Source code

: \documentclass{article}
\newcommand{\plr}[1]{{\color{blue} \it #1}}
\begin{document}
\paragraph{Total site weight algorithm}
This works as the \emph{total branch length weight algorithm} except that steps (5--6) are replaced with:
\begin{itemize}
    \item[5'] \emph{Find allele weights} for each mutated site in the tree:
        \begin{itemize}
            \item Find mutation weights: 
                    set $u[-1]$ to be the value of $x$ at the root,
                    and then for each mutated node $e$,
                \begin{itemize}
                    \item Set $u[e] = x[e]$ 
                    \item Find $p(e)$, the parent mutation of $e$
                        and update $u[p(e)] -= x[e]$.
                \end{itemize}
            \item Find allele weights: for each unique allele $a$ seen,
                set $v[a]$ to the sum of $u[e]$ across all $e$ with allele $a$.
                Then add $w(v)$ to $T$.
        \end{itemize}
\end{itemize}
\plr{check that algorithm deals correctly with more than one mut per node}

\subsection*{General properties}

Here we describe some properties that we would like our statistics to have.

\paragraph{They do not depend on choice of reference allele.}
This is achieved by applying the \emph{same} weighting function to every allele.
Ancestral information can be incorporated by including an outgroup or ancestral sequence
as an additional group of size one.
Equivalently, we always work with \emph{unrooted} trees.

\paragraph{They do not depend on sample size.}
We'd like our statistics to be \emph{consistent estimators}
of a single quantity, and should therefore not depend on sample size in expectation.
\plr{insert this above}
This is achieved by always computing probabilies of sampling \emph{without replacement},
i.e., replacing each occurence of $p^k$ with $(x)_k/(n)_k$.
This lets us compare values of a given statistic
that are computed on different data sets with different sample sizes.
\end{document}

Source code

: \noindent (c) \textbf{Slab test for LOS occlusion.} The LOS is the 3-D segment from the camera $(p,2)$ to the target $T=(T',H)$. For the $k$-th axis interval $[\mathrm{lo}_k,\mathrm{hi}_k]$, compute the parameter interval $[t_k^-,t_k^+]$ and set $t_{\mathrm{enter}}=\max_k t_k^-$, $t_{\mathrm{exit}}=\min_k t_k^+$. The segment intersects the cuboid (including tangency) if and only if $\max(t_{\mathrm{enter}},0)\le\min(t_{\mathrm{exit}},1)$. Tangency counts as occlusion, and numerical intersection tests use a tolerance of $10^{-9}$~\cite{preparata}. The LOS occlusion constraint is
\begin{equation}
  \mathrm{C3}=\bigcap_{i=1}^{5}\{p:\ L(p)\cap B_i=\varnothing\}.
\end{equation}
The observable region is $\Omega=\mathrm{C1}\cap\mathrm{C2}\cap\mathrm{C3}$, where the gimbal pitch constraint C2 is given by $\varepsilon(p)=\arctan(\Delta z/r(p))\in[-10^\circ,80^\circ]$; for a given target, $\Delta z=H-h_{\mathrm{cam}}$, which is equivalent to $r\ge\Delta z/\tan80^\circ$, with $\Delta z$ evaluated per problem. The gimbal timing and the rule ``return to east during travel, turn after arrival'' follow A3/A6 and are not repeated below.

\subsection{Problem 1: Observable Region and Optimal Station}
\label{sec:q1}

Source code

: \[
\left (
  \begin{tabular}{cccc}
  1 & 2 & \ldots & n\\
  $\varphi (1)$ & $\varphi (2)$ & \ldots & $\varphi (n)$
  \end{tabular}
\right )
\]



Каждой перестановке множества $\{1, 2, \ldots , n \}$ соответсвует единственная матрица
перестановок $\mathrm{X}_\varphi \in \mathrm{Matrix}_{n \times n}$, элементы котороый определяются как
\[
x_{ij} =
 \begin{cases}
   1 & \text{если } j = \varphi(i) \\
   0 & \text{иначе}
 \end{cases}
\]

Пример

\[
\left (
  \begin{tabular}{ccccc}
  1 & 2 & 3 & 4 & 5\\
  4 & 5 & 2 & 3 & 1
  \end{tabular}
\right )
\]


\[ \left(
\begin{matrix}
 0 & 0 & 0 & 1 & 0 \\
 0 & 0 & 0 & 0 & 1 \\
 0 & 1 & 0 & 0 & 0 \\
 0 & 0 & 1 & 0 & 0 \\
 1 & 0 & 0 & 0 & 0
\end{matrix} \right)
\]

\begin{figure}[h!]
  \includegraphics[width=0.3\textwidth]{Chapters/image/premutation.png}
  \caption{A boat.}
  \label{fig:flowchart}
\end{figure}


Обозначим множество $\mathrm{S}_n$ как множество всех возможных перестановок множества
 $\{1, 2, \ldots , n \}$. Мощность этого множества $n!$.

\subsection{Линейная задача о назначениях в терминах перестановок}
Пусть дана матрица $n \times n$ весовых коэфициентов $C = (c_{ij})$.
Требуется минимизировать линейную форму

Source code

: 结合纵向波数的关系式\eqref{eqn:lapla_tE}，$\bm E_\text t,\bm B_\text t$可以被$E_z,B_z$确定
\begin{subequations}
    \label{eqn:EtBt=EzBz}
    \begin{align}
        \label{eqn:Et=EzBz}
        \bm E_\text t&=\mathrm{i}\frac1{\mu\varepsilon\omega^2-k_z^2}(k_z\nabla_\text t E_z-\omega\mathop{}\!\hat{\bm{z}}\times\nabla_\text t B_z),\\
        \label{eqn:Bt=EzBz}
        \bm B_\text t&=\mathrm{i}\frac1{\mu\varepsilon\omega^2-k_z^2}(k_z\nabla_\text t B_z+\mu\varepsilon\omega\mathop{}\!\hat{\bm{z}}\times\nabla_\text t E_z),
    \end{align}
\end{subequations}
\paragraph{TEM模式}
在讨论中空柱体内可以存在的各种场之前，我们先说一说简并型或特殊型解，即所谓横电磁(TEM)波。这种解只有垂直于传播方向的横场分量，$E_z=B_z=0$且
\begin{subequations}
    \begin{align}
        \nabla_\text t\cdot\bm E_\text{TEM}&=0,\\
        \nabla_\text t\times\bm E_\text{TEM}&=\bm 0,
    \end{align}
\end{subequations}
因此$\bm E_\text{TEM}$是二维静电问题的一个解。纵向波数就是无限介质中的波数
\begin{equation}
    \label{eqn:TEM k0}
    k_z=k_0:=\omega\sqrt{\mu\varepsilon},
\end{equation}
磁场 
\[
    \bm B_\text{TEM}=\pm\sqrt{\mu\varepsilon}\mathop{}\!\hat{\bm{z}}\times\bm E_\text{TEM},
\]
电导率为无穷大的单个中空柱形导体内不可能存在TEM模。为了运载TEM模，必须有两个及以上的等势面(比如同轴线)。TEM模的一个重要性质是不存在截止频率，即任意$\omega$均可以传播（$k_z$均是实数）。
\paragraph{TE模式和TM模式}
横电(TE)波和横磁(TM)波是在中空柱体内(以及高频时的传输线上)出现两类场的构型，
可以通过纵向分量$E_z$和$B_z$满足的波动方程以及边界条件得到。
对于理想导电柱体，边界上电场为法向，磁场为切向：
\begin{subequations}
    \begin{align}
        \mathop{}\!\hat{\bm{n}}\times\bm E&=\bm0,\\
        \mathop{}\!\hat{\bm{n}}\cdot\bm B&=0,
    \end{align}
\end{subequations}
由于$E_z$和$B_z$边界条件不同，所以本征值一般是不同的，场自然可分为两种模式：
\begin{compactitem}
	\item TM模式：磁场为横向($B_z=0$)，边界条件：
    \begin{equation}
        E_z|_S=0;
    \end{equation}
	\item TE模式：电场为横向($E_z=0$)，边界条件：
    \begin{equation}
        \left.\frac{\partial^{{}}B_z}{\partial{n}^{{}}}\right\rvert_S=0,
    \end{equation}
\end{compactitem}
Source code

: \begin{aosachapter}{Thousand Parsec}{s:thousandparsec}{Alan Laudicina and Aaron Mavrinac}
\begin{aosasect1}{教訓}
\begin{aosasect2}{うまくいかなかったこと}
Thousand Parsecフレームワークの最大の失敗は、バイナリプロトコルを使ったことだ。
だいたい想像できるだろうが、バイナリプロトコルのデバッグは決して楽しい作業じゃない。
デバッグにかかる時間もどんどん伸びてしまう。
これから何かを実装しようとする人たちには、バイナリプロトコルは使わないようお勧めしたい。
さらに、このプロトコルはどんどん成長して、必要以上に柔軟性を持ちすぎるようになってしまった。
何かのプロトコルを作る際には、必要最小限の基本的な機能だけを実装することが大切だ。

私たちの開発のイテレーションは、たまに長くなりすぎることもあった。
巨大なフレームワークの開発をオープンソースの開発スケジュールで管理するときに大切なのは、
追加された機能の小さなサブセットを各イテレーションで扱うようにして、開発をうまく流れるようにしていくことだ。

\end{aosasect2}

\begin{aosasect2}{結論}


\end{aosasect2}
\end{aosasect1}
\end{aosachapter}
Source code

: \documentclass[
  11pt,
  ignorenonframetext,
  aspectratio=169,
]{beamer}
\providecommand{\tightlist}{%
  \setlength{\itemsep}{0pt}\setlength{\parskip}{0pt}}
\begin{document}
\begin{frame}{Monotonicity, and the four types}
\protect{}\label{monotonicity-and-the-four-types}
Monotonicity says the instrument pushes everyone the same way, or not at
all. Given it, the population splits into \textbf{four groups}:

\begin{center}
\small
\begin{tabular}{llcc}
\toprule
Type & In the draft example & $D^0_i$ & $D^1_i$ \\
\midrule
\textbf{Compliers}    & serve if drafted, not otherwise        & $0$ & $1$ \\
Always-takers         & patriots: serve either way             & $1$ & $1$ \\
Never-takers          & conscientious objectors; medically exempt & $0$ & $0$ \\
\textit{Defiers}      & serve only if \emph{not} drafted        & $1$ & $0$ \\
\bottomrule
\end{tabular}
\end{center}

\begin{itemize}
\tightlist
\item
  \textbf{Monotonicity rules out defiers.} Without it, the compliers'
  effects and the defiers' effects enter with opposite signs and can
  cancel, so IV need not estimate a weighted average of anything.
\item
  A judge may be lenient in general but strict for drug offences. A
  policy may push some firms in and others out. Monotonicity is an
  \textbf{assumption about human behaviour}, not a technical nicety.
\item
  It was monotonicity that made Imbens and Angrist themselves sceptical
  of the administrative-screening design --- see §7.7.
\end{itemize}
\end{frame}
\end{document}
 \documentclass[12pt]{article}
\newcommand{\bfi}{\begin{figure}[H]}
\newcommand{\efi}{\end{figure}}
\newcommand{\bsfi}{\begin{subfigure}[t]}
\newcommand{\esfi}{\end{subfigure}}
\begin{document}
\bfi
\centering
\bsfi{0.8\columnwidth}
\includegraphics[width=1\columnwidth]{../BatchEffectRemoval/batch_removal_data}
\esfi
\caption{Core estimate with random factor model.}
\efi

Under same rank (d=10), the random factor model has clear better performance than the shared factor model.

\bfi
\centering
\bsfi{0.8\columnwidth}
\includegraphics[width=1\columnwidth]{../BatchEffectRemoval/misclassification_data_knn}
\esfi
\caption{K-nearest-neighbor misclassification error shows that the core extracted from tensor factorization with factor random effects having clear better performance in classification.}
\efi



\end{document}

◆ ACTIVITY:
From the line containing "effects and the" down to the line containing "A judge may" in the material above, reproduce every line exactly, including the two end lines.

◆ WRITTEN RESPONSE:
  effects and the defiers' effects enter with opposite signs and can
  cancel, so IV need not estimate a weighted average of anything.
\item
  A judge may be lenient in general but strict for drug offences. A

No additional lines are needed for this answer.